▶ INSTRUCTIONS FOR THE TASK
Return only the line that contains "And while I've" and each line after it, through the last line of the data below, copied exactly.

[Stored data]
○ ○ ○ ○ ○ ○ ○
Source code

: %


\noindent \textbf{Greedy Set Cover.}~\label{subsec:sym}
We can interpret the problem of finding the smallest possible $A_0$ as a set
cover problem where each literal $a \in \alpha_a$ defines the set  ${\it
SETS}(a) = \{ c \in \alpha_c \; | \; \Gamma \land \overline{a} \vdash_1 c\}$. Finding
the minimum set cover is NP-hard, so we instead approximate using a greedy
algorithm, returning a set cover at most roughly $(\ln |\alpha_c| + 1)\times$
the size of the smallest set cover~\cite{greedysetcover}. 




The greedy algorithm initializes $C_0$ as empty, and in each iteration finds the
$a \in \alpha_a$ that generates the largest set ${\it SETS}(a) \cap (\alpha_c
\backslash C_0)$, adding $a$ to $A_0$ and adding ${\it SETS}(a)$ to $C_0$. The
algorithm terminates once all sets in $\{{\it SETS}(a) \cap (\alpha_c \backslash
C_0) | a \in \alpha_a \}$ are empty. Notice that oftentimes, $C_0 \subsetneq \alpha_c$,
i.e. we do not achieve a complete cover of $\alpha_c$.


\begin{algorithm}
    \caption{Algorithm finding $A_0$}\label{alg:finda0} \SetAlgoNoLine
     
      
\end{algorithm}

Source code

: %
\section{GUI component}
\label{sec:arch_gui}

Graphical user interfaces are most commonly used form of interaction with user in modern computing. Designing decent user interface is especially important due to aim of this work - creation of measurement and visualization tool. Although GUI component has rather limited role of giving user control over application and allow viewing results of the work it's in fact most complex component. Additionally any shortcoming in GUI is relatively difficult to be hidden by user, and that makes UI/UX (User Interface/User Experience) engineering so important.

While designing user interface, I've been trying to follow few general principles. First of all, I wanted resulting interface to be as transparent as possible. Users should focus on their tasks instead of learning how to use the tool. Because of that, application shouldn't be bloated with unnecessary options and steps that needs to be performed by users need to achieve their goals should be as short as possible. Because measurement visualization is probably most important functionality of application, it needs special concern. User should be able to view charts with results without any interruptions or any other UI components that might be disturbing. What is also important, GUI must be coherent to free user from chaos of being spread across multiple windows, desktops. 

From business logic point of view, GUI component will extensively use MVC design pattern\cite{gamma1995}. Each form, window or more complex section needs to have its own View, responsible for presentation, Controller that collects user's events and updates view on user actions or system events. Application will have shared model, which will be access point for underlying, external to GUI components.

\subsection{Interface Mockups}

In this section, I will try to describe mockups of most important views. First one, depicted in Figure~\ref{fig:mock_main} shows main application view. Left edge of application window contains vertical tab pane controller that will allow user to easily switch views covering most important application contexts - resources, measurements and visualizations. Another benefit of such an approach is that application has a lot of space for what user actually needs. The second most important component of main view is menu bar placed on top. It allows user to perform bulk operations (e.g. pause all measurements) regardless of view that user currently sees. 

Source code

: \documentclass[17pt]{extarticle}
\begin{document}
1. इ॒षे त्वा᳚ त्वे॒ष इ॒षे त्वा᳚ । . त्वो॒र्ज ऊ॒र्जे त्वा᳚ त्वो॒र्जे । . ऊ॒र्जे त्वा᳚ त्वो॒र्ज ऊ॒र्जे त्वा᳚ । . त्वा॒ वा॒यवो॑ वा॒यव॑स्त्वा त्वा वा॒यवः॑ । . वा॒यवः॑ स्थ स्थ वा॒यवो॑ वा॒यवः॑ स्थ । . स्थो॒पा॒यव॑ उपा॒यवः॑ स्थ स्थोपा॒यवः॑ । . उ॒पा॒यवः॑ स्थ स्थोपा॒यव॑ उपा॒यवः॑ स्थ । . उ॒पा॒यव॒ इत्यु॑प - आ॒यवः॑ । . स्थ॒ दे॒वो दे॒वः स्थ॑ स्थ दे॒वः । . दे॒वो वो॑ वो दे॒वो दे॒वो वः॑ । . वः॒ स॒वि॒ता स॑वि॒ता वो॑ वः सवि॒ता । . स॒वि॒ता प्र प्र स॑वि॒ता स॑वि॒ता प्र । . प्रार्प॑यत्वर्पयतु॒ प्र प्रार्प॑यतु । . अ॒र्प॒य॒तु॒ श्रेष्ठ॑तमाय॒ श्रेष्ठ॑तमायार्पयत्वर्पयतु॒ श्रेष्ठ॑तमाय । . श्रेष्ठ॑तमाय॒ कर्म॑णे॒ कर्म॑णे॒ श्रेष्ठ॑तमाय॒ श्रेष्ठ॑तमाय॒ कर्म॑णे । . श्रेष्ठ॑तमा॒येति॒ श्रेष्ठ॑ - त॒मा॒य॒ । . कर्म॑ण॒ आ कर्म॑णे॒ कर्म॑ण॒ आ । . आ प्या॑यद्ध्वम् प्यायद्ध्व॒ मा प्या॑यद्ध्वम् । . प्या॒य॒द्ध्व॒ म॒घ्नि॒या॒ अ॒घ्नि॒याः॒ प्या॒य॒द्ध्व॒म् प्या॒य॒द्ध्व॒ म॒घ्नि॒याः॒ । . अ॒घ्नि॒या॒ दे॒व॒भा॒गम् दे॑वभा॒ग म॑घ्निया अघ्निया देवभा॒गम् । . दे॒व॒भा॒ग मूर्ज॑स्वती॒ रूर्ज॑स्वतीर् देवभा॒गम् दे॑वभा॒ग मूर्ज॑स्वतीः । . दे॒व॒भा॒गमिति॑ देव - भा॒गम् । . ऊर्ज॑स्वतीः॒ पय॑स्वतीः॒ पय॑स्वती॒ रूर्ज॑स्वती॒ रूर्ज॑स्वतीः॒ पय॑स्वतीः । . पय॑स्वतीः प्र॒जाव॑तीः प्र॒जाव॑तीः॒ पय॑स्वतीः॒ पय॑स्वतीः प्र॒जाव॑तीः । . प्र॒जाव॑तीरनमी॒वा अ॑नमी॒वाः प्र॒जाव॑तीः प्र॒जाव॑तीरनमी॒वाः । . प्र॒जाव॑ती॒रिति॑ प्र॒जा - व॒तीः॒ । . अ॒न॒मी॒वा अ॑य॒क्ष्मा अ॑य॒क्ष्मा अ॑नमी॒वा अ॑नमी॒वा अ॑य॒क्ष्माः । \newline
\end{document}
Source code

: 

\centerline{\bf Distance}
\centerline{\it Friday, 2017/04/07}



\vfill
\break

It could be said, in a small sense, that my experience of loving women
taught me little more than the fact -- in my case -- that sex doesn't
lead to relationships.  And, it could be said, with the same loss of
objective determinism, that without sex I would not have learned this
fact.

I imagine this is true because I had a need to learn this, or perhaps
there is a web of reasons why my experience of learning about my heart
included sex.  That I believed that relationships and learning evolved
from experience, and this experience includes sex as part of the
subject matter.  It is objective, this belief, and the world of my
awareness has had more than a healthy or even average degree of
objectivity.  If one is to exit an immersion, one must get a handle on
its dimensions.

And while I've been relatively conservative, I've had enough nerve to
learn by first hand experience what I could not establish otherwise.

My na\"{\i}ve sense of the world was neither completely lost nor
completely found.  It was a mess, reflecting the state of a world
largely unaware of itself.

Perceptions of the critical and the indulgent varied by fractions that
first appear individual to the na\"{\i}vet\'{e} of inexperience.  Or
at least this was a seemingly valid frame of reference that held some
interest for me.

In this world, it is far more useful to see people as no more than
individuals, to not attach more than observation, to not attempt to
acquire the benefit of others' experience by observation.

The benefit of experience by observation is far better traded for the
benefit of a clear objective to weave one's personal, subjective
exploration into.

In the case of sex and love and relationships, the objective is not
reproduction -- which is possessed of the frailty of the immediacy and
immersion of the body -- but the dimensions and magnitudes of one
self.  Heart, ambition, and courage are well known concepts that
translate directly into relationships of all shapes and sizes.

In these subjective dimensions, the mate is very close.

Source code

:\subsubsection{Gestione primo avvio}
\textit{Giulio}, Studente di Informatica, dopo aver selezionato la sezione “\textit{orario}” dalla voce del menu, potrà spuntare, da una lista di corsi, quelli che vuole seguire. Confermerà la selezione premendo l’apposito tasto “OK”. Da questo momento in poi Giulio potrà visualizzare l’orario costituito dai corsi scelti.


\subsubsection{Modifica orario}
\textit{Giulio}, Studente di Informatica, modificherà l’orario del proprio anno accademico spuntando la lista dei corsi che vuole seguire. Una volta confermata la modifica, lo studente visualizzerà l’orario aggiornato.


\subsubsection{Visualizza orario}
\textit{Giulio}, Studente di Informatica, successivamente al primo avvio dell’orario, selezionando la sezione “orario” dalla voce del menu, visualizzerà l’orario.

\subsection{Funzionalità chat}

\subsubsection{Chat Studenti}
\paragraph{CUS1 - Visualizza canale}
○ ○ ○ ○ ○ ○ ○
▶ RESPONSE TO THIS EXERCISE
And while I've been relatively conservative, I've had enough nerve to
learn by first hand experience what I could not establish otherwise.

My na\"{\i}ve sense of the world was neither completely lost nor
completely found.  It was a mess, reflecting the state of a world
largely unaware of itself.

Perceptions of the critical and the indulgent varied by fractions that
first appear individual to the na\"{\i}vet\'{e} of inexperience.  Or
at least this was a seemingly valid frame of reference that held some
interest for me.

In this world, it is far more useful to see people as no more than
individuals, to not attach more than observation, to not attempt to
acquire the benefit of others' experience by observation.

The benefit of experience by observation is far better traded for the
benefit of a clear objective to weave one's personal, subjective
exploration into.

In the case of sex and love and relationships, the objective is not
reproduction -- which is possessed of the frailty of the immediacy and
immersion of the body -- but the dimensions and magnitudes of one
self.  Heart, ambition, and courage are well known concepts that
translate directly into relationships of all shapes and sizes.

In these subjective dimensions, the mate is very close.

Source code

:\subsubsection{Gestione primo avvio}
\textit{Giulio}, Studente di Informatica, dopo aver selezionato la sezione “\textit{orario}” dalla voce del menu, potrà spuntare, da una lista di corsi, quelli che vuole seguire. Confermerà la selezione premendo l’apposito tasto “OK”. Da questo momento in poi Giulio potrà visualizzare l’orario costituito dai corsi scelti.


\subsubsection{Modifica orario}
\textit{Giulio}, Studente di Informatica, modificherà l’orario del proprio anno accademico spuntando la lista dei corsi che vuole seguire. Una volta confermata la modifica, lo studente visualizzerà l’orario aggiornato.


\subsubsection{Visualizza orario}
\textit{Giulio}, Studente di Informatica, successivamente al primo avvio dell’orario, selezionando la sezione “orario” dalla voce del menu, visualizzerà l’orario.

\subsection{Funzionalità chat}

\subsubsection{Chat Studenti}
\paragraph{CUS1 - Visualizza canale}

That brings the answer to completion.